A UKZN seminar series has been moved online in the face of the COVID-19 epidemic.

IT was a logical step for UKZN Pro Vice-Chancellor for Big Data and Informatics, Professor Francesco Petruccione, to turn to the online world to continue with his monthly data@breakfast seminar series in a time of national Covid-19 lockdown.

With the use of the online “Zoom” webinar tool, some 130 participants – each sitting in the comfort of their own home during South Africa’s national lockdown – tuned in ato listen to a talk presented by UKZN Covid-19 war room member, Dr Richard Lessells.

Lessells’s talk tackled the issue of responding to the Covid-19 epidemic, and provided both a local and global perspective.
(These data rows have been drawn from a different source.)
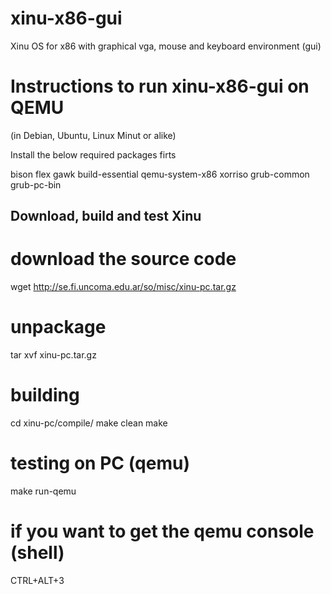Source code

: # xinu-x86-gui
Xinu OS for x86 with graphical vga, mouse and keyboard environment (gui)

# Instructions to run xinu-x86-gui on QEMU

(in Debian, Ubuntu, Linux Minut or alike)

Install the below required packages firts

bison
flex
gawk
build-essential
qemu-system-x86
xorriso
grub-common
grub-pc-bin



Download, build and test Xinu
-----------------------------

# download the source code
wget http://se.fi.uncoma.edu.ar/so/misc/xinu-pc.tar.gz

# unpackage
tar xvf xinu-pc.tar.gz

# building
cd xinu-pc/compile/
make clean
make

# testing on PC (qemu)
make run-qemu

# if you want to get the qemu console (shell)
CTRL+ALT+3



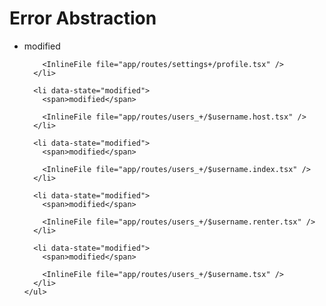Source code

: # Error Abstraction

<TouchedFiles>
  <div id="files">
    <ul>
      <li data-state="modified">
        <span>modified</span>

        <InlineFile file="app/routes/settings+/profile.tsx" />
      </li>

      <li data-state="modified">
        <span>modified</span>

        <InlineFile file="app/routes/users_+/$username.host.tsx" />
      </li>

      <li data-state="modified">
        <span>modified</span>

        <InlineFile file="app/routes/users_+/$username.index.tsx" />
      </li>

      <li data-state="modified">
        <span>modified</span>

        <InlineFile file="app/routes/users_+/$username.renter.tsx" />
      </li>

      <li data-state="modified">
        <span>modified</span>

        <InlineFile file="app/routes/users_+/$username.tsx" />
      </li>
    </ul>

  </div>
</TouchedFiles>
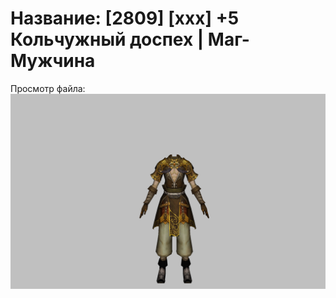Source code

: # Название: [2809] [xxx] +5 Кольчужный доспех | Маг-Мужчина

Просмотр файла:
![p040003.png](p040003.png)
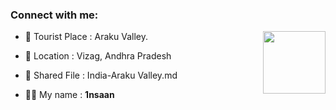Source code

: ### Connect with me:

<img align="right" src="https://avatars3.githubusercontent.com/<github-id>?size=100" width="100px;" alt=""/>

- 🌱 Tourist Place : Araku Valley.
- 👯 Location : Vizag, Andhra Pradesh
- 📄 Shared File : India-Araku Valley.md

- 👨‍💻 My name : **1nsaan**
Lessells, an infectious disease specialist based at UKZN’s Research Innovation and Sequencing Platform (KRISP), is currently deployed to the UKZN Covid-19 war room and is supporting the local response to the epidemic.

“Covid-19 is a remarkable epidemic that is going to change us fundamentally in many ways, including how we work as academics. News first came out of a cluster of people with undiagnosed pneumonia in Wuhan, China, on ProMED on 30 December 2019. In just three months we have reached the half a million mark of diagnosed infections worldwide, and the epicentre has shifted from China to Europe to the USA. Such a pandemic was something we as epidemiologists were aware could happen at some stage. As countries we were prepared but at different levels. Countries expected to have coped have struggled,” said Lessells.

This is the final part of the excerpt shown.